SACRAMENTO, Calif. (June 2, 2021) – Yesterday, the California Assembly passed a bill that would take the first step toward limiting the impact of federal programs that militarize local police.
Asm. David Chiu (D), and a coalition of other democrats, introduced Assembly Bill 481 (AB481) on Feb. 8. The legislation would require law enforcement agencies to get local government approval before obtaining military equipment through federal programs.
Under the proposed law, police departments would be required to develop a military equipment use policy and present it in an open meeting before obtaining military equipment. After the public meeting, the local governing body would either approve or deny the acquisition. Law enforcement agencies would also be required to get local government approval prior to May 1, 2022, in order to continue using military equipment already in the department’s possession.

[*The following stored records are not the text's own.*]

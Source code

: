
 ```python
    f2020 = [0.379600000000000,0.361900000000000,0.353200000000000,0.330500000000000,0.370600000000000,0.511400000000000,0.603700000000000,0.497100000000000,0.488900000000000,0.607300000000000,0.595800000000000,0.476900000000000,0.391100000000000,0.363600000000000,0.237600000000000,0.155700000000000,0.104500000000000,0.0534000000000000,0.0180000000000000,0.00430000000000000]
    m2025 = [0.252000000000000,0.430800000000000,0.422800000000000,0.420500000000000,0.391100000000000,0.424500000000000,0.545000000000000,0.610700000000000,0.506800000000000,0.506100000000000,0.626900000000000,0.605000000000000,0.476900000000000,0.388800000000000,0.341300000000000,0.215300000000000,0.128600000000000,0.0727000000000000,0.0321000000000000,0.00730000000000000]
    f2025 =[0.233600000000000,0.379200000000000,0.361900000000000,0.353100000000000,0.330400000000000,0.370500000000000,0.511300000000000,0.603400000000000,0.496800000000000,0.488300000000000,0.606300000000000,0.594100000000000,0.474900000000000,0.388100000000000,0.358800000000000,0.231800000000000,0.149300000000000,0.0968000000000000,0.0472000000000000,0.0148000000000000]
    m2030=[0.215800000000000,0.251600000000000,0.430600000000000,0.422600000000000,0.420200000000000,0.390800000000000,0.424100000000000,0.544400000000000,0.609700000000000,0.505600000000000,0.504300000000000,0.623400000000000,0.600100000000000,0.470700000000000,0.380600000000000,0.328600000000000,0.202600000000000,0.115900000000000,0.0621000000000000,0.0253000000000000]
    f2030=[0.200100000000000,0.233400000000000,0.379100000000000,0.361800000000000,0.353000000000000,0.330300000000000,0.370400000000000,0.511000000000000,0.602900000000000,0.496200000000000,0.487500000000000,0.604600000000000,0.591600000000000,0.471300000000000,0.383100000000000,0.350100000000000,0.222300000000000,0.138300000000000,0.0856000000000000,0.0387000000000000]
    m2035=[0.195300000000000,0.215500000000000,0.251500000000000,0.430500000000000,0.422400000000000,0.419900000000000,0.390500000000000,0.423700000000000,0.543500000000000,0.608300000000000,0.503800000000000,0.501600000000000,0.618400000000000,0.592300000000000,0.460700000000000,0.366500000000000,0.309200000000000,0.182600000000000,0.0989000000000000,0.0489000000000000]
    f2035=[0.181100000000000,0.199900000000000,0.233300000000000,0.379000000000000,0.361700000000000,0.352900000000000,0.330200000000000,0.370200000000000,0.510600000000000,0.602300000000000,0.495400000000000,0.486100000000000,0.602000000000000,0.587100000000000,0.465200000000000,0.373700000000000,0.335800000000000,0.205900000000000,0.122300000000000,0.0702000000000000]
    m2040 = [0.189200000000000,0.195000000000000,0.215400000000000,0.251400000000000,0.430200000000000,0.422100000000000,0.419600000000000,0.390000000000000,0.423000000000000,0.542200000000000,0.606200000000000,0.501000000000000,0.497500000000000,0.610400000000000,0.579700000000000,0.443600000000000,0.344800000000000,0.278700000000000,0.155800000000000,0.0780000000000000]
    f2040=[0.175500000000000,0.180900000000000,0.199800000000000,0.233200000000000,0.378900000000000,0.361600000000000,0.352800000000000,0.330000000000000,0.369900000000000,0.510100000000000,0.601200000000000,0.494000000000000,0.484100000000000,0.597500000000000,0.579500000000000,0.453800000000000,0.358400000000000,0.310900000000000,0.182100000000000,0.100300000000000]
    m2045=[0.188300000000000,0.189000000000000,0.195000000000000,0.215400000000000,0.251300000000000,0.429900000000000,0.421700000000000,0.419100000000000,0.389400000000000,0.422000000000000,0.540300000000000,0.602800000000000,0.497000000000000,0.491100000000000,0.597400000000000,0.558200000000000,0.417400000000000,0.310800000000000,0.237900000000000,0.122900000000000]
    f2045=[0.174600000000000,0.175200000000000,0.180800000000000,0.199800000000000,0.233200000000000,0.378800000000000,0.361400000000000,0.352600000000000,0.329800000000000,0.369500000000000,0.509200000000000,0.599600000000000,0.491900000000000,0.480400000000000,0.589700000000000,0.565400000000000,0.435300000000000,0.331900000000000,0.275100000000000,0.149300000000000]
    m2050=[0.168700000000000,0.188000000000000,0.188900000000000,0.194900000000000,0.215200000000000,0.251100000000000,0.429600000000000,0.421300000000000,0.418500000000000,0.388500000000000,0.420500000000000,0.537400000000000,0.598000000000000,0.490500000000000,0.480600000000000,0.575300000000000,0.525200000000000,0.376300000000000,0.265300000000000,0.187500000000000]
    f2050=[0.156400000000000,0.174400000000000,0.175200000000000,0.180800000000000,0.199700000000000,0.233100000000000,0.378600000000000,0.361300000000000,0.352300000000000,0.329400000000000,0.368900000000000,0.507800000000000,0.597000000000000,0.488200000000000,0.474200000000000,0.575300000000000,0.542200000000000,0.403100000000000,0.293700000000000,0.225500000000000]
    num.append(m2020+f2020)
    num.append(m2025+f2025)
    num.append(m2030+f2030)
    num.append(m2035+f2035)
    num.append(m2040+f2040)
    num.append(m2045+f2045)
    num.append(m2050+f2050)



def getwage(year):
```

AB481 defines military equipment as “weapons, arms, military supplies, and equipment that readily may be used for military purposes including, but not limited to, all of the following: radar systems or military-grade transport vehicles.”
The legislation applies both to the well-known 1033 program, along with any other military surplus program operated by the federal government.
On June 1, the Assembly passed AB481 by a 50-22 vote.
While passage of AB481 wouldn’t end the militarization, it would make it more difficult for police to obtain such weapons and equipment, and set the stage for further limits in the future.
FEDERAL SURPLUS AND GRANT MONEY
Police can get military-grade weapons through a number of federal programs, including the 1033 program, and via the Department of Homeland Security through the (DHS) “Homeland Security Grant Program.” The DHS doles out over $1 billion in counterterrorism funds to state and local police each year. According to a 2012 Senate report, this money has been used to purchase tactical vehicles, drones, and even tanks with little obvious benefit to public safety. And, according to ProPublica, “In 1994, the Justice Department and the Pentagon-funded a five-year program to adapt military security and surveillance technology for local police departments that they would otherwise not be able to afford.”
In August 2017, President Trump issued an executive order that gave a push to local police militarization. Trump’s action rescinded an Obama-era policy meant to provide greater transparency and oversight around the Department of Defense 1033 program and other federal resources that provide military weapons to local police. Biden will reportedly reinstitute the Obama policy, but it was nothing more than window-dressing. In practice, the Obama EO did little to stem the flow of military equipment to state and local law enforcement agencies.
Even with the Obama-era limits back in place, the 1033 program will remain essentially intact. Military gear will continue to pour into local police agencies, just as it did when Obama was in the White House.
Even if you see the Obama/Biden limits as a positive, the multiple federal flip-flops underscore the importance of putting limits on police militarization at the state and local level. Federal policy tends to change depending on the party in power. Whatever limits Biden imposes through executive order can be undone with a stroke of the next president’s pen. The only way to effectively end police militarization for good is permanently withdrawing the state from these federal programs.
While the passage of AB481 wouldn’t end police militarization or stop government surveillance, it would take the first step by creating a framework for accountability and transparency for programs in California. It would also create a foundation for the public to stop their local police from obtaining this type of gear.
COMMAND AND CONTROL
Arming ‘peace officers’ like they’re ready to occupy an enemy city is totally contrary to the society envisioned by the founders. They’ve turned ‘protect and serve’ into ‘command and control.’
In the 1980s, the federal government began arming, funding and training local police forces, turning peace officers into soldiers to fight in its unconstitutional “War on Drugs.” The militarization went into hyper-drive after 9/11 when a second front opened up – the “War on Terror.”
By making it more difficult for local police to get this military-grade gear and surveillance technology, and ensuring they can’t do it in secret, it makes them less likely to cooperate with the feds and removes incentives for partnerships. Passage of AB481 would take a first step toward limiting police militarization in California.
AB481 will move to the Senate for further consideration. At the time of this report, it had not received been referred to a committee. Once it receives a committee assignment, it must pass by a majority vote before moving forward in the legislative process.